En primer lugar, es necesario reconocer que las multitudinarias y heroicas manifestaciones del pueblo chileno no fueron suficientes para derrocar a Piñera, quien terminó cumpliendo su mandato. Ese fue un gran límite del proceso. Por otro lado, se produjeron tres grandes victorias: la definición de que Chile tendría una nueva Constitución; la elección de una Asamblea Constituyente con un fuerte peso de la izquierda y los movimientos sociales y la victoria de Gabriel Boric en las elecciones presidenciales de diciembre de 2021. Pero incluso aquí hay que hacer una salvedad: a pesar de la definición de que Chile tendrá un nuevo Constitución y el peso de la izquierda en la nueva Asamblea, el proyecto de texto constitucional sometido a plebiscito en septiembre de 2022 fue rechazado por el 61,8% de los votantes, frente al 38,1% de aprobación. Está claro que las noticias falsas y la campaña de terror de la derecha chilena jugaron un papel importante en el rechazo del texto, que es extremadamente progresista en su conjunto. Pero una diferencia tan grande en la votación no permite atribuir la derrota a una mera campaña bien articulada. También es necesario admitir que la votación en el plebiscito refleja, de alguna manera, la correlación de fuerzas en la sociedad y que, en ese sentido, la izquierda chilena y latinoamericana parece haber subestimado, al menos en parte, la fuerza de su enemigo El conservadurismo y el fascismo chileno sufrieron una dura derrota con las manifestaciones de 2019 y la victoria de Boric, pero no murieron y lograron ganar la ronda plebiscitaria, provocando una ola de desmoralización relativamente fuerte no solo en Chile sino en todo el activismo latinoamericano.

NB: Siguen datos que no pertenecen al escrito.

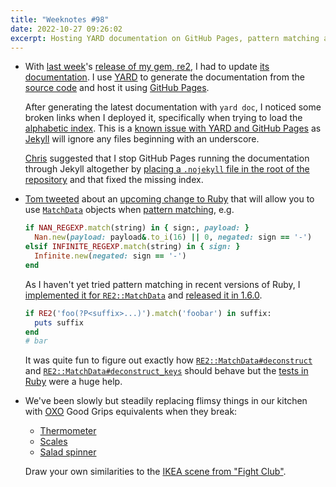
 ```yaml
---
title: "Weeknotes #98"
date: 2022-10-27 09:26:02
excerpt: Hosting YARD documentation on GitHub Pages, pattern matching and the IKEA nesting instinct.
---
```

*   With [last week](/2022/10/20/weeknotes-97/)'s [release of my gem, re2](https://github.com/mudge/re2/releases/tag/v1.5.0), I had to update [its documentation](https://mudge.name/re2/). I use [YARD](https://yardoc.org) to generate the documentation from the [source code](https://github.com/mudge/re2) and host it using [GitHub Pages](https://pages.github.com).

    After generating the latest documentation with `yard doc`, I noticed some broken links when I deployed it, specifically when trying to load the [alphabetic index](https://mudge.name/re2/_index.html). This is a [known issue with YARD and GitHub Pages](https://github.com/lsegal/yard/issues/1027) as [Jekyll](https://jekyllrb.com) will ignore any files beginning with an underscore.

    [Chris](https://github.com/clowder) suggested that I stop GitHub Pages running the documentation through Jekyll altogether by [placing a `.nojekyll` file in the root of the repository](https://github.blog/2009-12-29-bypassing-jekyll-on-github-pages/) and that fixed the missing index.

*   [Tom tweeted](https://twitter.com/tomstuart/status/1583421297240944640) about an [upcoming change to Ruby](https://github.com/ruby/ruby/pull/6216) that will allow you to use [`MatchData`](https://ruby-doc.org/core-3.1.2/MatchData.html) objects when [pattern matching](https://ruby-doc.org/core-3.1.2/doc/syntax/pattern_matching_rdoc.html), e.g.

    ```ruby
    if NAN_REGEXP.match(string) in { sign:, payload: }
      Nan.new(payload: payload&.to_i(16) || 0, negated: sign == '-')
    elsif INFINITE_REGEXP.match(string) in { sign: }
      Infinite.new(negated: sign == '-')
    end
    ```

    As I haven't yet tried pattern matching in recent versions of Ruby, I [implemented it for `RE2::MatchData`](https://github.com/mudge/re2/pull/58) and [released it in 1.6.0](https://github.com/mudge/re2/releases/tag/v1.6.0).

    ```ruby
    if RE2('foo(?P<suffix>...)').match('foobar') in suffix:
      puts suffix
    end
    # bar
    ```

    It was quite fun to figure out exactly how [`RE2::MatchData#deconstruct`](https://mudge.name/re2/RE2/MatchData.html#deconstruct-instance_method) and [`RE2::MatchData#deconstruct_keys`](https://mudge.name/re2/RE2/MatchData.html#deconstruct_keys-instance_method) should behave but the [tests in Ruby](https://github.com/ruby/ruby/blob/5129ca3e056e1ce3189ba39fa311d4d687b97b45/test/ruby/test_regexp.rb#L611-L641) were a huge help.

*   We've been slowly but steadily replacing flimsy things in our kitchen with [OXO](https://www.oxo.com) Good Grips equivalents when they break:

    * [Thermometer](https://www.oxo.com/oxo-good-grips-chef-s-precision-digital-instant-read-thermometer.html)
    * [Scales](https://www.oxo.com/categories/cooking-and-baking/mix-measure/measuring-scales/oxo-good-grips-11-lb-stainless-steel-food-scale-w-pull-out-display.html)
    * [Salad spinner](https://www.oxo.com/salad-spinner.html)

    Draw your own similarities to the [IKEA scene from "Fight Club"](https://youtu.be/exL51n3py6g).
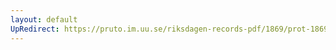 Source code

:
 ```yaml
---
layout: default
UpRedirect: https://pruto.im.uu.se/riksdagen-records-pdf/1869/prot-1869--fk--508/prot-1869--fk--508_021.pdf
---
```

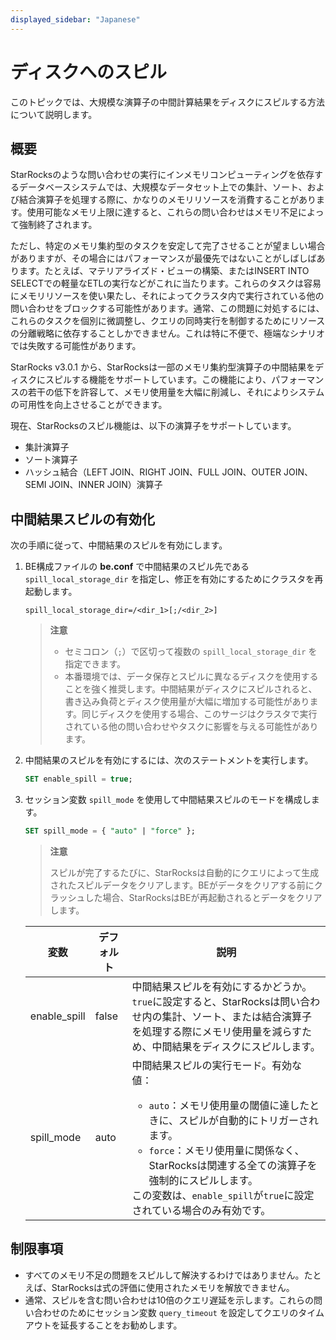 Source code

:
 ```yaml
---
displayed_sidebar: "Japanese"
---
```


# ディスクへのスピル

このトピックでは、大規模な演算子の中間計算結果をディスクにスピルする方法について説明します。

## 概要

StarRocksのような問い合わせの実行にインメモリコンピューティングを依存するデータベースシステムでは、大規模なデータセット上での集計、ソート、および結合演算子を処理する際に、かなりのメモリリソースを消費することがあります。使用可能なメモリ上限に達すると、これらの問い合わせはメモリ不足によって強制終了されます。

ただし、特定のメモリ集約型のタスクを安定して完了させることが望ましい場合がありますが、その場合にはパフォーマンスが最優先ではないことがしばしばあります。たとえば、マテリアライズド・ビューの構築、またはINSERT INTO SELECTでの軽量なETLの実行などがこれに当たります。これらのタスクは容易にメモリリソースを使い果たし、それによってクラスタ内で実行されている他の問い合わせをブロックする可能性があります。通常、この問題に対処するには、これらのタスクを個別に微調整し、クエリの同時実行を制御するためにリソースの分離戦略に依存することしかできません。これは特に不便で、極端なシナリオでは失敗する可能性があります。

StarRocks v3.0.1 から、StarRocksは一部のメモリ集約型演算子の中間結果をディスクにスピルする機能をサポートしています。この機能により、パフォーマンスの若干の低下を許容して、メモリ使用量を大幅に削減し、それによりシステムの可用性を向上させることができます。

現在、StarRocksのスピル機能は、以下の演算子をサポートしています。

- 集計演算子
- ソート演算子
- ハッシュ結合（LEFT JOIN、RIGHT JOIN、FULL JOIN、OUTER JOIN、SEMI JOIN、INNER JOIN）演算子

## 中間結果スピルの有効化

次の手順に従って、中間結果のスピルを有効にします。

1. BE構成ファイルの **be.conf** で中間結果のスピル先である `spill_local_storage_dir` を指定し、修正を有効にするためにクラスタを再起動します。

   ```Properties
   spill_local_storage_dir=/<dir_1>[;/<dir_2>]
   ```

   > **注意**
   >
   > - セミコロン（`;`）で区切って複数の `spill_local_storage_dir` を指定できます。
   > - 本番環境では、データ保存とスピルに異なるディスクを使用することを強く推奨します。中間結果がディスクにスピルされると、書き込み負荷とディスク使用量が大幅に増加する可能性があります。同じディスクを使用する場合、このサージはクラスタで実行されている他の問い合わせやタスクに影響を与える可能性があります。

2. 中間結果のスピルを有効にするには、次のステートメントを実行します。

   ```SQL
   SET enable_spill = true;
   ```

3. セッション変数 `spill_mode` を使用して中間結果スピルのモードを構成します。

   ```SQL
   SET spill_mode = { "auto" | "force" };
   ```

   > **注意**
   >
   > スピルが完了するたびに、StarRocksは自動的にクエリによって生成されたスピルデータをクリアします。BEがデータをクリアする前にクラッシュした場合、StarRocksはBEが再起動されるとデータをクリアします。

   | **変数**       | **デフォルト** | **説明**                                                                                                                                                       |
   | -------------- | -------------- | -------------------------------------------------------------------------------------------------------------------------------------------------------------- |
   | enable_spill   | false          | 中間結果スピルを有効にするかどうか。`true`に設定すると、StarRocksは問い合わせ内の集計、ソート、または結合演算子を処理する際にメモリ使用量を減らすため、中間結果をディスクにスピルします。                     |
   | spill_mode     | auto           | 中間結果スピルの実行モード。有効な値：<ul><li>`auto`：メモリ使用量の閾値に達したときに、スピルが自動的にトリガーされます。</li><li>`force`：メモリ使用量に関係なく、StarRocksは関連する全ての演算子を強制的にスピルします。</li></ul> この変数は、`enable_spill`が`true`に設定されている場合のみ有効です。 |

## 制限事項

- すべてのメモリ不足の問題をスピルして解決するわけではありません。たとえば、StarRocksは式の評価に使用されたメモリを解放できません。
- 通常、スピルを含む問い合わせは10倍のクエリ遅延を示します。これらの問い合わせのためにセッション変数 `query_timeout` を設定してクエリのタイムアウトを延長することをお勧めします。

Este hecho debe alertarnos sobre la situación en Brasil. Bolsonaro ya ha presentado niveles muy bajos de aprobación e intención de voto en el pasado reciente, y muchos lo han dado por muerto. Típico pensamiento mágico y contraproducente. Ese no es el escenario hoy. Las últimas investigaciones no dejan de mostrar signos del crecimiento de los fascistas, a veces entre los más pobres, a veces entre las mujeres, a veces entre los que reciben Auxílio Brasil. Bolsonaro está pisando peligrosamente los talones de Lula y aún podría saltar, si los institutos de investigación reflejan la realidad. La victoria de Bolsonaro ciertamente representaría la consolidación de una situación profundamente reaccionaria con rasgos o tendencias contrarrevolucionarias. Una generación de luchadores sería aniquilada psicológicamente, con consecuencias a largo plazo para toda América Latina y el mundo. El movimiento pasaría por un largo y doloroso proceso de reconstrucción, mientras el fascismo dispondría de todos los mecanismos de poder y aceleraría con fuerza su ofensiva. Tal es el tamaño del desafío que enfrentamos en esta segunda vuelta. Si Chile deja una lección es: nunca se gana nada.